Anthony Vaccarello Elevates the Tuxedo at Saint Laurent Voted the sexiest brand of 2025 by Lyst, Saint Laurent clearly isn’t done making its mark
As he approaches his tenth year as creative director of Saint Laurent, Anthony Vaccarello seems more than ever to have mastered the delicate balance that ensures the longevity of a major fashion house: revisiting its icons without freezing them in time. On one side, the reinterpretation of cult pieces — most recently, the Mombasa bag was relaunched — and on the other, the pursuit of a bold, almost cutting-edge sensuality that keeps the brand firmly in the contemporary spotlight. This approach earned him, indeed, the title of 2025’s sexiest brand.
For Autumn/Winter 2026, it is the tuxedo’s turn to take center stage. This piece is inseparable from the house’s history. When Yves Saint Laurent introduced it for women in the late 1960s, the gesture was profoundly disruptive. Today, the tuxedo belongs to the common vocabulary of women’s fashion, yet at Saint Laurent, there is still that certain “je ne sais quoi.”
True to his approach as a total creative director, Vaccarello also draws on a broader cultural imagination, shaped by photography and cinema. The runway set, a cozy interior blending wood paneling, thick carpets, and vast windows overlooking the Eiffel Tower, reflects this vision. At the heart of the space, a reproduction of a bust that once stood in Yves Saint Laurent’s apartment acts as a subtle historical thread. Emerging from the wings, the YSL logo seems, too, to have traveled from another era, like a fragment of the 1970s or 1980s transplanted into the present. While the collection nods to these past decades, it remains thoroughly contemporary. The silhouettes walk a tightrope between femininity and masculinity, in a perfectly controlled balancing act. The extreme fluidity of the fabrics mirrors an even deeper fluidity: that of gender itself.
At Vaccarello’s Saint Laurent, the female figure is never monolithic. She is multiple. The show opens with eight female silhouettes in suits, asserting tailoring as the backbone of the wardrobe. The lines are precise, almost commanding, yet always infused with a… sensual tension. Lace gradually takes over from the tuxedo - or rather “the Tuxedo,” as it is affectionately referred to in the house’s lexicon. A dance of lace follows in ochre tones: burnt oranges, patinated yellows, deep browns. Transparency is omnipresent, yet the fabric surprises: rather than floating around the body, it clings, like a second skin. On the runway, Bella Hadid wears a silicone-coated lace dress that sculpts her body with almost architectural precision.
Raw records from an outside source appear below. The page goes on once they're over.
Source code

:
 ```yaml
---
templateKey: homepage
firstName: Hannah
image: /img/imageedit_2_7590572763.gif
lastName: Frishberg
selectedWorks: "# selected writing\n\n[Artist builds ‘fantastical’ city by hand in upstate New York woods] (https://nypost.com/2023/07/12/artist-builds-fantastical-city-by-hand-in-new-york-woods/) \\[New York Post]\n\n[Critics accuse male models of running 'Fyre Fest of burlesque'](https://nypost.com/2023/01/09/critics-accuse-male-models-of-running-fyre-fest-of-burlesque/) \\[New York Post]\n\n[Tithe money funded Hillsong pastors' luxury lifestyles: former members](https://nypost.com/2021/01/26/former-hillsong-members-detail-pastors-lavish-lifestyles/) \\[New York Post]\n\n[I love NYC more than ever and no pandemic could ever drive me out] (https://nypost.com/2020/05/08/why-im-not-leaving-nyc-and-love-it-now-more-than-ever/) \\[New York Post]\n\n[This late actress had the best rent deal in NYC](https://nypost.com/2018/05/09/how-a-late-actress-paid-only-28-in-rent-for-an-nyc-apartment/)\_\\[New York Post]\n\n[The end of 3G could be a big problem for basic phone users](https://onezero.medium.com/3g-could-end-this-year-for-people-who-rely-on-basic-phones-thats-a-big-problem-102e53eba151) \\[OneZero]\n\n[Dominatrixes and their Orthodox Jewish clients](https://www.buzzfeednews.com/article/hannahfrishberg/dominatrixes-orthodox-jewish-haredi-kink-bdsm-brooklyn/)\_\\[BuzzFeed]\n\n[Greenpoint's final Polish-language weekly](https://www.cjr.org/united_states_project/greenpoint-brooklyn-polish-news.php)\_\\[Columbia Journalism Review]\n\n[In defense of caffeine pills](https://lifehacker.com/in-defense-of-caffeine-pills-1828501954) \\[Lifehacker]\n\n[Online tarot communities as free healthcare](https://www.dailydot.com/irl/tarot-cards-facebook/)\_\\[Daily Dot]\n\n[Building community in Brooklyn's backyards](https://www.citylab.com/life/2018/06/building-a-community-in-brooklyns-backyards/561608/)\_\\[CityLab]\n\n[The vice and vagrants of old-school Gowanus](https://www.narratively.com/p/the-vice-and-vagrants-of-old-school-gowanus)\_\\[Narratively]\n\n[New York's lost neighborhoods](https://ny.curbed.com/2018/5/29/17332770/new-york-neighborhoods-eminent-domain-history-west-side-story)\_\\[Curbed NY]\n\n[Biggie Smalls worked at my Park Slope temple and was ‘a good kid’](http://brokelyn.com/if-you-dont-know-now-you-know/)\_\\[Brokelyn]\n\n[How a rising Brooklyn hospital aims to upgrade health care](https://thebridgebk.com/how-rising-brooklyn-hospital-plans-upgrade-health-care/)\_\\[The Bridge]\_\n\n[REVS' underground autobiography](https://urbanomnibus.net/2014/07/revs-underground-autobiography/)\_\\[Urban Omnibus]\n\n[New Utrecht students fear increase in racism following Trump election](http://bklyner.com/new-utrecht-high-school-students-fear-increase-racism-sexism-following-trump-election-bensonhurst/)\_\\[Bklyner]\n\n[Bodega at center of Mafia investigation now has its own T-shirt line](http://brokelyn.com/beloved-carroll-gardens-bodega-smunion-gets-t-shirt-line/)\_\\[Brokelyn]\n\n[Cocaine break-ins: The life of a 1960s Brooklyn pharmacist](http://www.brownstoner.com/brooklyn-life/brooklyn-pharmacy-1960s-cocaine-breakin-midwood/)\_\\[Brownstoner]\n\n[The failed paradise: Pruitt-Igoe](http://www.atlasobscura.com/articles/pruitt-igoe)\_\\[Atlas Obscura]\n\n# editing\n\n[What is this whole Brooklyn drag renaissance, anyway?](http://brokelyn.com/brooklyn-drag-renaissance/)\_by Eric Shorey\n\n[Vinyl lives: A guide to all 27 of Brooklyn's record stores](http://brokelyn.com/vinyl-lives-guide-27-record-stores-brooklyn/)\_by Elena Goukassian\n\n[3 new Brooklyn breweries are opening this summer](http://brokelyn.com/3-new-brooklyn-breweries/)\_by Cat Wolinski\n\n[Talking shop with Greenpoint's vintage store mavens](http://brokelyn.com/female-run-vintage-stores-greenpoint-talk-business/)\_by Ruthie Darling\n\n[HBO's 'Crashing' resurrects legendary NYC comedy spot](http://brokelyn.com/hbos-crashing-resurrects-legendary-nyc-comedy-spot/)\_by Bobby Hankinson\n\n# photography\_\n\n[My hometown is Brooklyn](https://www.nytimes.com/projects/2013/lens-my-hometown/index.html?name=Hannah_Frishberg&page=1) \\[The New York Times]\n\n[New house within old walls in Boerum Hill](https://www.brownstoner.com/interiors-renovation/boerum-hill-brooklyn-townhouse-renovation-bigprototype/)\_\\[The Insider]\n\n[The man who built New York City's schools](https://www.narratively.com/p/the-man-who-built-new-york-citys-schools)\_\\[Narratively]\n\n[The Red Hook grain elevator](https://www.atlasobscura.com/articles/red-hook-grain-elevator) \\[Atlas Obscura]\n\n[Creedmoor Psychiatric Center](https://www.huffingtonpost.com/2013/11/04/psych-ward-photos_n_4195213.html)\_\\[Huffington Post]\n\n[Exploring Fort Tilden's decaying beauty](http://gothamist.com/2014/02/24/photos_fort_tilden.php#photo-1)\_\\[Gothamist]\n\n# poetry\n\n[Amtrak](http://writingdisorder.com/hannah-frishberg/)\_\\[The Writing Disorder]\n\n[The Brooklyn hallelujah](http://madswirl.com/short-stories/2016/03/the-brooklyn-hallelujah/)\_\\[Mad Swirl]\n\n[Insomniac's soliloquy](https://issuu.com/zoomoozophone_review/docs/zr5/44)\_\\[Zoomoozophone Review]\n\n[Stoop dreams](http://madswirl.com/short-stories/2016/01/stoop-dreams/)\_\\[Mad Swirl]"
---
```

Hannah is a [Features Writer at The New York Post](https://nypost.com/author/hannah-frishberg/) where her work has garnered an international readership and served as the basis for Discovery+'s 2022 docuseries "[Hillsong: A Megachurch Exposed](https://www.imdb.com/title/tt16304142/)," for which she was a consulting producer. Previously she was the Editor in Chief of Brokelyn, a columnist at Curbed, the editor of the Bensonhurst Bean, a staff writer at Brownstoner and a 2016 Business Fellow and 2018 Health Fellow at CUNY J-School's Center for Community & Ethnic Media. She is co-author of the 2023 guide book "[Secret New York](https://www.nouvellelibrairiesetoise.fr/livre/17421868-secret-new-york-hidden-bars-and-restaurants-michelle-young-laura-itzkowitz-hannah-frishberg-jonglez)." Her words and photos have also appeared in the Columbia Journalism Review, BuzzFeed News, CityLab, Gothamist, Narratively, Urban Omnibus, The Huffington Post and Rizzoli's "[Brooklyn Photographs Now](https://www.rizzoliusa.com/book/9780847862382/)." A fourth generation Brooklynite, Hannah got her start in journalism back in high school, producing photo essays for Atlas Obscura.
Speaking of skin, (faux) fur, the ultimate maximalist piece, appears in short, voluminous cuts, almost exaggerated in scale. The material seems to overflow the garment, as if refusing discipline. A sense of opulence is heightened by accessories: a casually knotted belt, adorned with a gemstone-studded buckle that catches the light. The jewelry also embraces this showy aesthetic - dramatic flowers, bold volumes, golden flashes: the 1980s are never far away. Vaccarello also plays with collars - crew necks, V-necks, rounds - as variations on a single silhouette, subtly modulating proportions to make each look resonate.
Repetition becomes a true principle of construction. The tuxedo appears fourteen times during the show, more than a third of all silhouettes. A way of emphasizing, almost insistently, what forms the beating heart of the house. With this collection, Vaccarello achieves a rare feat: appealing to both a bourgeois audience attached to classic codes and the new wave of Gen Z it girls. In the front row and on social media, figures like Lila Moss and Iris Law effortlessly embody this wardrobe. In this ongoing dialogue between past and present, Vaccarello demonstrates above all that Yves Saint Laurent’s legacy is not a relic. It is a living material, capable of captivating both the heirs of high society and the new generation of digital muses.